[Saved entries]
Segment Open
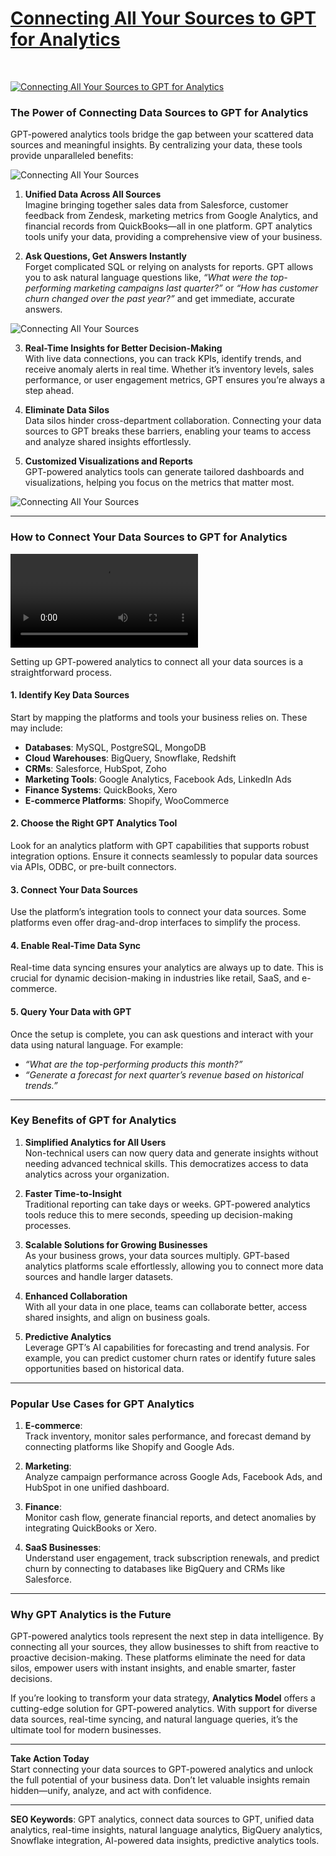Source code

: 
<h1 class="font_3"><a href="https://www.analytics-model.com/"><span class="color_11">Connecting All Your Sources to GPT for Analytics</span></a></h1>
<p>&nbsp;</p>


[![Connecting All Your Sources to GPT for Analytics](https://static.wixstatic.com/media/9f8489_ee7b779073d143e5a9d4a3e4b5fd26b5~mv2.png)](https://video.wixstatic.com/video/9f8489_1ef4ea8d2ad34257b3f91cfdcd2f06ae/1080p/mp4/file.mp4)

### **The Power of Connecting Data Sources to GPT for Analytics**  

GPT-powered analytics tools bridge the gap between your scattered data sources and meaningful insights. By centralizing your data, these tools provide unparalleled benefits:  

![Connecting All Your Sources ](https://static.wixstatic.com/media/9f8489_33fdfb10ded540758a9e611adae18e73~mv2.png)

1. **Unified Data Across All Sources**  
   Imagine bringing together sales data from Salesforce, customer feedback from Zendesk, marketing metrics from Google Analytics, and financial records from QuickBooks—all in one platform. GPT analytics tools unify your data, providing a comprehensive view of your business.  

2. **Ask Questions, Get Answers Instantly**  
   Forget complicated SQL or relying on analysts for reports. GPT allows you to ask natural language questions like, *“What were the top-performing marketing campaigns last quarter?”* or *“How has customer churn changed over the past year?”* and get immediate, accurate answers.  

![Connecting All Your Sources ](https://static.wixstatic.com/media/9f8489_9bef91b703354613be229f8be6587a70~mv2.png)

3. **Real-Time Insights for Better Decision-Making**  
   With live data connections, you can track KPIs, identify trends, and receive anomaly alerts in real time. Whether it’s inventory levels, sales performance, or user engagement metrics, GPT ensures you’re always a step ahead.  

4. **Eliminate Data Silos**  
   Data silos hinder cross-department collaboration. Connecting your data sources to GPT breaks these barriers, enabling your teams to access and analyze shared insights effortlessly.  

5. **Customized Visualizations and Reports**  
   GPT-powered analytics tools can generate tailored dashboards and visualizations, helping you focus on the metrics that matter most.  

![Connecting All Your Sources ](https://static.wixstatic.com/media/9f8489_5404bfa758484ff3a40d54d742dd32af~mv2.png)

---

### **How to Connect Your Data Sources to GPT for Analytics**  
![Connecting All Your Sources ](https://video.wixstatic.com/video/9f8489_026af89fcd50400790112e63b60adb08/1080p/mp4/file.mp4)

Setting up GPT-powered analytics to connect all your data sources is a straightforward process.  

#### 1. **Identify Key Data Sources**  
   Start by mapping the platforms and tools your business relies on. These may include:  
   - **Databases**: MySQL, PostgreSQL, MongoDB  
   - **Cloud Warehouses**: BigQuery, Snowflake, Redshift  
   - **CRMs**: Salesforce, HubSpot, Zoho  
   - **Marketing Tools**: Google Analytics, Facebook Ads, LinkedIn Ads  
   - **Finance Systems**: QuickBooks, Xero  
   - **E-commerce Platforms**: Shopify, WooCommerce  

#### 2. **Choose the Right GPT Analytics Tool**  
   Look for an analytics platform with GPT capabilities that supports robust integration options. Ensure it connects seamlessly to popular data sources via APIs, ODBC, or pre-built connectors.  

#### 3. **Connect Your Data Sources**  
   Use the platform’s integration tools to connect your data sources. Some platforms even offer drag-and-drop interfaces to simplify the process.  

#### 4. **Enable Real-Time Data Sync**  
   Real-time data syncing ensures your analytics are always up to date. This is crucial for dynamic decision-making in industries like retail, SaaS, and e-commerce.  

#### 5. **Query Your Data with GPT**  
   Once the setup is complete, you can ask questions and interact with your data using natural language. For example:  
   - *“What are the top-performing products this month?”*  
   - *“Generate a forecast for next quarter’s revenue based on historical trends.”*  

---

### **Key Benefits of GPT for Analytics**  

1. **Simplified Analytics for All Users**  
   Non-technical users can now query data and generate insights without needing advanced technical skills. This democratizes access to data analytics across your organization.  

2. **Faster Time-to-Insight**  
   Traditional reporting can take days or weeks. GPT-powered analytics tools reduce this to mere seconds, speeding up decision-making processes.  

3. **Scalable Solutions for Growing Businesses**  
   As your business grows, your data sources multiply. GPT-based analytics platforms scale effortlessly, allowing you to connect more data sources and handle larger datasets.  

4. **Enhanced Collaboration**  
   With all your data in one place, teams can collaborate better, access shared insights, and align on business goals.  

5. **Predictive Analytics**  
   Leverage GPT’s AI capabilities for forecasting and trend analysis. For example, you can predict customer churn rates or identify future sales opportunities based on historical data.  

---

### **Popular Use Cases for GPT Analytics**  

1. **E-commerce**:  
   Track inventory, monitor sales performance, and forecast demand by connecting platforms like Shopify and Google Ads.  

2. **Marketing**:  
   Analyze campaign performance across Google Ads, Facebook Ads, and HubSpot in one unified dashboard.  

3. **Finance**:  
   Monitor cash flow, generate financial reports, and detect anomalies by integrating QuickBooks or Xero.  

4. **SaaS Businesses**:  
   Understand user engagement, track subscription renewals, and predict churn by connecting to databases like BigQuery and CRMs like Salesforce.  

---

### **Why GPT Analytics is the Future**  

GPT-powered analytics tools represent the next step in data intelligence. By connecting all your sources, they allow businesses to shift from reactive to proactive decision-making. These platforms eliminate the need for data silos, empower users with instant insights, and enable smarter, faster decisions.  

If you’re looking to transform your data strategy, **Analytics Model** offers a cutting-edge solution for GPT-powered analytics. With support for diverse data sources, real-time syncing, and natural language queries, it’s the ultimate tool for modern businesses.  

---

**Take Action Today**  
Start connecting your data sources to GPT-powered analytics and unlock the full potential of your business data. Don’t let valuable insights remain hidden—unify, analyze, and act with confidence.  

---

**SEO Keywords**: GPT analytics, connect data sources to GPT, unified data analytics, real-time insights, natural language analytics, BigQuery analytics, Snowflake integration, AI-powered data insights, predictive analytics tools.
Segment Closed
Problem to work on =
For this exercise, repeat exactly the lines of the data above from the one with "5. **Customized Visualizations" down to the one with "- **Cloud Warehouses**: BigQuery, Snowflake, Redshift", both end lines included.

Response to the task =
5. **Customized Visualizations and Reports**  
   GPT-powered analytics tools can generate tailored dashboards and visualizations, helping you focus on the metrics that matter most.  

![Connecting All Your Sources ](https://static.wixstatic.com/media/9f8489_5404bfa758484ff3a40d54d742dd32af~mv2.png)

---

### **How to Connect Your Data Sources to GPT for Analytics**  
![Connecting All Your Sources ](https://video.wixstatic.com/video/9f8489_026af89fcd50400790112e63b60adb08/1080p/mp4/file.mp4)

Setting up GPT-powered analytics to connect all your data sources is a straightforward process.  

#### 1. **Identify Key Data Sources**  
   Start by mapping the platforms and tools your business relies on. These may include:  
   - **Databases**: MySQL, PostgreSQL, MongoDB  
   - **Cloud Warehouses**: BigQuery, Snowflake, Redshift  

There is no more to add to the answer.